By Ejaz Ghani
South Asia is among the fastest growing regions in the world, but it is also home to the largest concentration of people living in conditions of debilitating poverty, human misery, gender disparities, and conflict. In my book, Reshaping Tomorrow, I ask if South Asia is Ready for the Big Leap.
The optimistic view is that India will achieve double-digit growth rates benefitting the rest of South Asia. The pessimistic view is that growth will be derailed by structural and transformational challenges. Which of these two outlooks will prevail?
The optimistic outlook is based on favorable trends, including improved governance, the demographic dividend, the rise of the middle class, and the new faces of globalization.
All countries in the region have an elected government for the first time since independence leading to governance that is more focused on development. Improved governance will enhance the politics of democratic accountability; diminishing the importance of identity politics; and the rates of incumbency – the likelihood of a sitting politician being re-elected – are down.
In South Asia, the demographic dividend means that more than 12 million new workers will join the labor force, every year, for the next two decades. This is more than the entire population of Sweden. The demographic dividend will accelerate growth and increase savings that will allow for greater investments infrastructure and technology and swell the size of the middle class. India’s middle class (daily expenditure of $10-$100 in PPP terms) will increase from 60 million in 2010 to more than one billion people by 2025. Growth, education, home ownership, formal-sector jobs, and better economic security are causes and consequences of an expanding middle class.
The world has already benefited from the trade of goods. New faces of globalization will focus on the trade of services. The world is experiencing a third industrial revolution with the services trade being at the forefront of this revolution.
Services are characterized by growing tradability, increasing technological sophistication, and lower transport costs. Trade of services is the fastest growing component of world trade during the last two decades. Another opportunity is the incentives for labor mobility, as current demographic trends suggest a rapidly ageing population in OECD countries, and a young population in India and South Asia. This generates a opportunities for improved global efficiency. But there is an alternative outlook.
The pessimistic outlook is backed by equally strong arguments. There have been no more than a dozen countries that have managed to sustain an average growth rate of 7% a year for 25 years. Many have reached middle- income status, but very few have moved into high-income status.
Growth could be derailed by spatial transformations, poor infrastructure, lack of entrepreneurship, deep pockets of poverty, large informal sectors, huge social and gender disparities or high levels of conflict in the region. Rapid growth has produced billionaires in India. However, the broad character of the region remains agrarian and rural. Industries and services can still rapidly pull the underemployed workers in agriculture into gainful employment with decent wages.
Entrepreneurship is central to job creation. While the great economic minds throughout history recognized the link between entrepreneurship and job creation, controversies remain. Our understanding of entrepreneurship is still at an early stage. While India has a disproportionately high rate of self-employment and many small firms, this has not readily translated into as many young entrepreneurial firms as hoped. There is huge disparity in entrepreneurship across states in India with formal-sector job growth the strongest in regions and industries that have exhibited high rates of entrepreneurship and dynamic economies.

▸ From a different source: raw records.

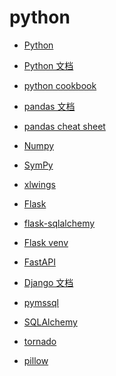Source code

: # python


<div id = "首"></div>
<script src = "../js/首.js"></script>


* [Python](https://www.python.org/)
* [Python 文档](https://docs.python.org/zh-cn/3/)


* [python cookbook](https://python3-cookbook.readthedocs.io/zh_CN/latest/)


* [pandas 文档](https://pandas.pydata.org/docs/)
* [pandas cheat sheet](https://pandas.pydata.org/Pandas_Cheat_Sheet.pdf)
* [Numpy](https://numpy.org/doc/stable/)
* [SymPy](https://docs.sympy.org/latest/tutorial/intro.html)
* [xlwings](https://docs.xlwings.org/en/stable/quickstart.html)


* [Flask](https://flask.palletsprojects.com/)
* [flask-sqlalchemy](https://flask-sqlalchemy.palletsprojects.com/)
* [Flask venv](https://flask.palletsprojects.com/en/3.0.x/installation/#virtual-environments)


* [FastAPI](https://fastapi.tiangolo.com/zh/)
* [Django 文档](https://docs.djangoproject.com/zh-hans/)


* [pymssql](https://pymssql.readthedocs.io/en/stable/index.html)
* [SQLAlchemy](https://docs.sqlalchemy.org/)
* [tornado](https://github.com/tornadoweb/tornado)
* [pillow](https://pillow.readthedocs.io/en/stable/)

However, the informal sector remains overwhelmingly large and persistent accounting for over 99% of establishments and 80% of employment in manufacturing. The transformation of the unorganized sector is important to India’s modernization, growth, and attainment of regional economic equality.

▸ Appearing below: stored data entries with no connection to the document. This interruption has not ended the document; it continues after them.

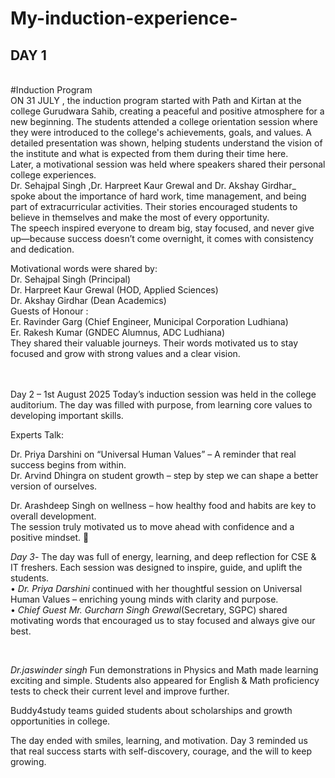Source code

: # My-induction-experience-
## DAY 1
<br>
#Induction Program
<br>
ON 31 JULY , the induction program started with Path and Kirtan at the college Gurudwara Sahib, creating a peaceful and positive atmosphere for a new beginning. The students attended a college orientation session where they were introduced to the college's achievements, goals, and values. A detailed presentation was shown, helping students understand the vision of the institute and what is expected from them during their time here.
<br>
Later, a motivational session was held where speakers shared their personal college experiences. <br>Dr. Sehajpal Singh ,Dr. Harpreet Kaur Grewal  and Dr. Akshay Girdhar_<br> spoke about the importance of hard work, time management, and being part of extracurricular activities. Their stories encouraged students to believe in themselves and make the most of every opportunity.
<br>
 The speech inspired everyone to dream big, stay focused, and never give up—because success doesn’t come overnight, it comes with consistency and dedication.
<br>

Motivational words were shared by:
<br>
Dr. Sehajpal Singh (Principal)
<br>
Dr. Harpreet Kaur Grewal (HOD, Applied Sciences)
<br>
Dr. Akshay Girdhar (Dean Academics)
<br>
Guests of Honour :
<br>
Er. Ravinder Garg (Chief Engineer, Municipal Corporation Ludhiana) 
<br> 
Er. Rakesh Kumar (GNDEC Alumnus, ADC Ludhiana) 
<br>
They shared their valuable journeys. Their words motivated us to stay focused and grow with strong values and a clear vision.


<br>
<br>
Day 2 – 1st August 2025
Today’s induction session was held in the college auditorium. The day was filled with purpose, from learning core values to developing important skills.
<br>

Experts Talk:

Dr. Priya Darshini on “Universal Human Values” – A reminder that real success begins from within.
<br>
Dr. Arvind Dhingra on student growth – step by step we can shape a better version of ourselves.
<br>

Dr. Arashdeep Singh on wellness – how healthy food and habits are key to overall development.
<br>
 The session truly motivated us to move ahead with confidence and a positive mindset. 🌟

*Day 3*- 
The day was full of energy, learning, and deep reflection for CSE & IT freshers. Each session was designed to inspire, guide, and uplift the students.
<br>
 • *Dr. Priya Darshini* continued with her thoughtful session on Universal Human Values – enriching young minds with clarity and purpose. 
<br> 
• *Chief Guest Mr. Gurcharn Singh Grewal*(Secretary, SGPC) shared motivating words that encouraged us to stay focused and always give our best.

<br>

*Dr.jaswinder singh*
Fun demonstrations in Physics and Math made learning exciting and simple.
Students also appeared for English & Math proficiency tests to check their current level and improve further.

Buddy4study teams guided students about scholarships and growth opportunities in college.

The day ended with smiles, learning, and motivation.
Day 3 reminded us that real success starts with self-discovery, courage, and the will to keep growing.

Most countries in South Asia are currently immersed in, or are just emerging from, conflicts of varying nature and scope, ranging from the recently ended civil wars in Sri Lanka and Nepal and insurgency in Afghanistan and Pakistan, to low-level localized insurgency in India. The result is human misery, destruction of infrastructure and social cohesion, and death. The effects are huge.
South Asia is home to the largest concentration of poor people in the world. More than one billion people lived on less than $2 a day in 2005. Nearly 250 million children are undernourished. Child mortality and malnutrition levels are among the highest in the world. More than one third of adult women are anemic. One woman dies every five minutes from preventable, pregnancy-related causes. The share of female employment in total employment is among the lowest in the world, and gender disparities are deep and widespread in South Asia.